Jeera yesterday settled marginally lower by -0.08% at Rs 19,530, influenced by subdued domestic and export demand as the retail season came to a close. The downside, however, appears constrained following the GST council’s decision to lower the GST rate to 5%, a move anticipated to bolster both FMCG exports and domestic consumption.

Market participants noted that the decline was primarily influenced by a lack of robust foreign purchasing and adequate domestic inventories. Farmers currently possess approximately 20 lakh bags of cumin; however, it is anticipated that only 3–4 lakh bags will be traded by the conclusion of the season, resulting in a carry-forward stock of roughly 16 lakh bags. Production for the current season is expected to mirror last year’s figures, driven by favorable crop conditions and effective sowing practices.

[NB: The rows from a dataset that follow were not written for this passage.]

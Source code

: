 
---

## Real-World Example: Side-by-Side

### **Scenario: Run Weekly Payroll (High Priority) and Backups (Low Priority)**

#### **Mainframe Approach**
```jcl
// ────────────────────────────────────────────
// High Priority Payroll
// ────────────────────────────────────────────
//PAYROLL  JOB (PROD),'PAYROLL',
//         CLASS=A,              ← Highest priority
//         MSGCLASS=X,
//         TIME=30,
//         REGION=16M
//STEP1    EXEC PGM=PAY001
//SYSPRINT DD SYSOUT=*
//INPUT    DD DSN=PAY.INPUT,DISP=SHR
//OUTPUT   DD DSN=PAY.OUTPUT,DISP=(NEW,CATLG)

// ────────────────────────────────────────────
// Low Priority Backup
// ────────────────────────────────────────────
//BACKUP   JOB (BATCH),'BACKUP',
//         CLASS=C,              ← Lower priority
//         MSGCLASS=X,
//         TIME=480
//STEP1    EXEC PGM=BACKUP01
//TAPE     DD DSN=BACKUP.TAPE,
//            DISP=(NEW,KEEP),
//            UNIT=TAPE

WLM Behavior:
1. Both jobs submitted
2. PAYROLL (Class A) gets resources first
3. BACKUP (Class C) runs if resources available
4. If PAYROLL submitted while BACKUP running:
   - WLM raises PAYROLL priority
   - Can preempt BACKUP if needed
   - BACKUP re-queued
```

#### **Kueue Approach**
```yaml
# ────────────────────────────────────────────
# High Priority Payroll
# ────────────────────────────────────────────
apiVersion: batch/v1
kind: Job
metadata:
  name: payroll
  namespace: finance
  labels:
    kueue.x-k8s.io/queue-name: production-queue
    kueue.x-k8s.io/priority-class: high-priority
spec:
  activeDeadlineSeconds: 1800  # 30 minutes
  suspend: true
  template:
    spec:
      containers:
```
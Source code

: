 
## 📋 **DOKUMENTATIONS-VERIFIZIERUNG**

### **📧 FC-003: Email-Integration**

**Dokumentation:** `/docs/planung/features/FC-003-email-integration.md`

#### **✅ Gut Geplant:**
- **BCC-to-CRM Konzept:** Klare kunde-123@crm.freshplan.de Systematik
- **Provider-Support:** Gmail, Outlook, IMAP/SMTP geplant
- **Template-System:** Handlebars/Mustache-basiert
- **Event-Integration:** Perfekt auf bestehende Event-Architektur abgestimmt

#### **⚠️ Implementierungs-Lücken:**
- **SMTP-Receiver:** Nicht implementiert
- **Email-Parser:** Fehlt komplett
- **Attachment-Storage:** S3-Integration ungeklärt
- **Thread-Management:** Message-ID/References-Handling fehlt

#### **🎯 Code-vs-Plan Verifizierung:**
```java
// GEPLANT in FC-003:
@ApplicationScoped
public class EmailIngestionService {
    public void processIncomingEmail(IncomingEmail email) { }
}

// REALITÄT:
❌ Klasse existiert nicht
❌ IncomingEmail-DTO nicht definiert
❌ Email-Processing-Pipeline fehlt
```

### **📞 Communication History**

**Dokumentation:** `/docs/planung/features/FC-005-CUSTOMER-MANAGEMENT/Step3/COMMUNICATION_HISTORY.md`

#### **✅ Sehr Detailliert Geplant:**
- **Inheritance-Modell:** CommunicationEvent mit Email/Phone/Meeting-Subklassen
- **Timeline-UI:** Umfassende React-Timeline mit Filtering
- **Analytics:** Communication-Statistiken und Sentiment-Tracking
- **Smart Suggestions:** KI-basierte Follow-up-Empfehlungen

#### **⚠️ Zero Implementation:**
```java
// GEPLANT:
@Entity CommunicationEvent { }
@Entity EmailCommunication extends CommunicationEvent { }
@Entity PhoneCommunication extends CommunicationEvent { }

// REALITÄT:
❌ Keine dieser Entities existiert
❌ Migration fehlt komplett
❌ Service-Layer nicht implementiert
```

Geopolitical disruptions in major jeera-producing nations like Syria, Turkey, and Afghanistan have restricted supplies; however, subdued export demand from India persists in exerting pressure on market sentiment. Domestic cumin production is estimated to be between 90 and 92 lakh bags this year, a decrease from last year’s figure of 1.10 crore bags. Gujarat is projected to yield between 42 and 45 lakh bags, while Rajasthan is anticipated to produce between 48 and 50 lakh bags. Jeera exports from April to July 2025 experienced a significant decline of 19.81%, totaling 73,026.35 tonnes in comparison to the corresponding period of the previous year. In July, exports experienced a decline of 20.83% year-on-year and 15.58% month-on-month.

From a technical perspective, the market is experiencing long liquidation, evidenced by a decline in open interest of 5.9%, bringing it down to 3,591. Support is established at Rs 19,460, with additional declines possibly probing Rs 19,400. Resistance is identified at Rs 19,620, and a breakout above this level may propel prices toward Rs 19,720.